Let's create our `Dataset`:

In [None]:
ds = ln.Dataset(
    [file_from_raw, file_from_preprocessed], name="raw_and_processed_dataset_2"
)
ds.save()

In [None]:
ds.files.df()

### Modeling folders

In [None]:
ln.settings.file_use_virtual_keys = True

In [None]:
dir_path = ln.dev.datasets.dir_scrnaseq_cellranger("sample_001")
ln.UPath.view_tree(dir_path)

There are two ways to create `File` objects from folders: {func}`~lamindb.File.from_dir` and {class}`~lamindb.Dataset`.

In [None]:
cellranger_raw_file = ln.File.from_dir("sample_001/raw_feature_bc_matrix/")

In [None]:
for file in cellranger_raw_file:
    file.save()

In [None]:
cellranger_raw_ds = ln.Dataset(
    "sample_001/raw_feature_bc_matrix/", name="cellranger raw"
)

In [None]:
cellranger_raw_ds.save()

In [None]:
ln.File.filter(key__icontains="raw_feature_bc_matrix").df()

In [None]:
ln.File.filter(key__icontains="raw_feature_bc_matrix/matrix.mtx.gz").one().path

In [None]:
input_paths = [
    file.stage() for file in ln.Dataset.filter(name="cellranger raw").one().files.all()
]
# We expect the input_paths to be empty
input_paths

While `File.from_dir` creates explicit `File` objects with the default constructor, the `Dataset` constructor only returns a `Dataset` without any `File` records.
The latter behavior is particularly useful when only a reference to a dataset is necessary and not to particular files.
This saves a lot of transactions for particularly large datasets with a lot of files.

### Messing with the storage root

In [None]:
ln.settings.storage.root

In [None]:
# NEED TO MOVE TO POSTGRES OR SOMETHING
ln.settings.storage = "/filtered"

In [None]:
ln.settings.storage.view_tree()

## Discussion points

### Changing the storage root

Question: Are things going to work well when setting the current storage to `ln.settings.storage = "s3://theislab/raw"`?
Basically if people are using a semantic key, can we change the storage root that uses the key prefix to store the data there?

Answer: I currently cannot change the storage root of the S3 based storage because I'm running a sqlite instance.
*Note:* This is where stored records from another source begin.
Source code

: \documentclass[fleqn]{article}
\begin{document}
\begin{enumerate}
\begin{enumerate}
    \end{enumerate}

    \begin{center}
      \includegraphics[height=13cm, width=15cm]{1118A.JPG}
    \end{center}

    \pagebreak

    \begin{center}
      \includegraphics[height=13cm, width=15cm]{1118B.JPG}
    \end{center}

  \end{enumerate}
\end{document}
I'd have to use LaminData or so.
Generally this should work. However, we discourage people from messing with the storage location anyway and only to trust the `virtual keys`.
There should not be a use-case for this with a single exception: People uploaded legacy data to Lamin, and they're reusing the storage for a different application where they also need to preserve the structure in the future. In such cases, `file_use_virtual_keys` should still be switched off even though we considered not exposing it anymore.

### The rxrx1 use-case

Question: Does the rxrx1 use-case work well with our current `key` design?
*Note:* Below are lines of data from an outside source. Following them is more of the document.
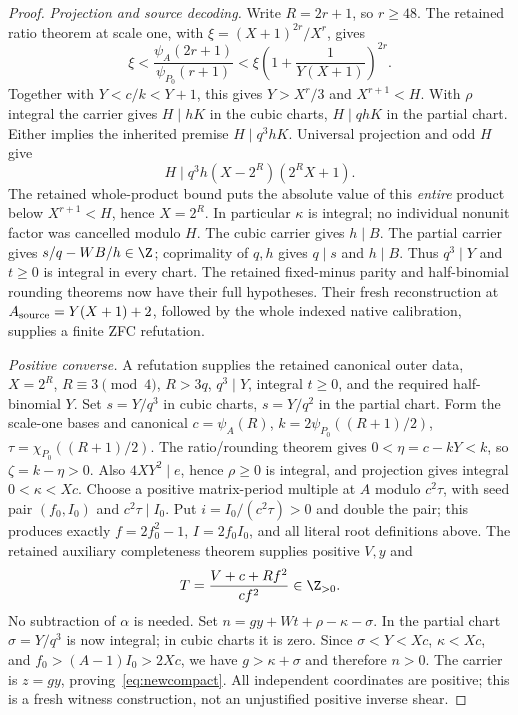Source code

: \begin{proof}
\emph{Projection and source decoding.}
Write $R=2r+1$, so $r\ge48$. The retained ratio theorem at scale one,
with $\xi=(X+1)^{2r}/X^r$, gives
\[
 \xi<\frac{\psi_A(2r+1)}{\psi_{P_0}(r+1)}
 <\xi\left(1+\frac1{Y(X+1)}\right)^{2r}.
\]
Together with $Y<c/k<Y+1$, this gives $Y>X^r/3$ and
$X^{r+1}<H$. With $\rho$ integral the carrier gives
$H\mid hK$ in the cubic charts, $H\mid qhK$ in the partial chart.
Either implies the inherited premise $H\mid q^3hK$.
Universal projection and odd $H$ give
\[
 H\mid q^3h(X-2^R)(2^RX+1).
\]
The retained whole-product bound puts the absolute value of this
\emph{entire} product below $X^{r+1}<H$, hence $X=2^R$.
In particular $\kappa$ is integral; no individual nonunit factor was
cancelled modulo $H$.
The cubic carrier gives $h\mid B$. The partial carrier gives
$s/q-WB/h\in\Z$; coprimality of $q,h$ gives $q\mid s$ and $h\mid B$.
Thus $q^3\mid Y$ and $t\ge0$ is integral in every chart.
The retained fixed-minus parity and half-binomial rounding theorems
now have their full hypotheses. Their fresh reconstruction at
$A_{\rm source}=Y(X+1)+2$, followed by the whole indexed native
calibration, supplies a finite ZFC refutation.

\emph{Positive converse.}
A refutation supplies the retained canonical outer data,
$X=2^R$, $R\equiv3\pmod4$, $R>3q$, $q^3\mid Y$, integral $t\ge0$,
and the required half-binomial $Y$. Set $s=Y/q^3$ in cubic charts,
$s=Y/q^2$ in the partial chart. Form the scale-one bases and canonical
$c=\psi_A(R)$, $k=2\psi_{P_0}((R+1)/2)$, $\tau=\chi_{P_0}((R+1)/2)$.
The ratio/rounding theorem gives $0<\eta=c-kY<k$, so
$\zeta=k-\eta>0$. Also $4XY^2\mid e$, hence $\rho\ge0$ is integral,
and projection gives integral $0<\kappa<Xc$.
Choose a positive matrix-period multiple at $A$ modulo $c^2\tau$,
with seed pair $(f_0,I_0)$ and $c^2\tau\mid I_0$.
Put $i=I_0/(c^2\tau)>0$ and double the pair; this produces exactly
$f=2f_0^2-1$, $I=2f_0I_0$, and all literal root definitions above.
The retained auxiliary completeness theorem supplies positive $V,y$ and
\[
 T=\frac{V+c+Rf^2}{cf^2}\in\Z_{>0}.
\]
No subtraction of $\alpha$ is needed. Set
$n=gy+Wt+\rho-\kappa-\sigma$.
In the partial chart $\sigma=Y/q^3$ is now integral; in cubic charts
it is zero. Since $\sigma<Y<Xc$, $\kappa<Xc$, and
$f_0>(A-1)I_0>2Xc$, we have $g>\kappa+\sigma$ and therefore $n>0$.
The carrier is $z=gy$, proving~\eqref{eq:newcompact}. All independent
coordinates are positive; this is a fresh witness construction, not an
unjustified positive inverse shear.
\end{proof}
Answer: The rxrx1 use-case currently has an immutable parquet file with metadata associated with the `Dataset`.
Since we did not register the `File` objects themselves, we have to query for the files and their paths through the parquet file.
This requires the paths to be stable remote URLs that are kept sync with the metadata parquet `File`.
https://github.com/laminlabs/rxrx-lamin/blob/main/docs/notebooks/02-rxrx1.ipynb describes the curation for the images.
Here, a `Dataset` is created without any `File` objects.
The `Dataset` does not have `key`, solely `File` objects, which are not created here.
Any hierarchy that is resembled in the `paths` and `path` (why 2?) columns of the metadata DataFrame is not reflected in `Storage` (via `key`) due to the lack of `Files`.

### On the entire doc pretty much only using virtual keys

Question: Another overarching remark concerns that the entire doc does in fact only use virtual keys, and no real storage keys.

Answer: Yup, which is the default and we discussed removing the option to changing that.
Only legacy data may be using real storage keys.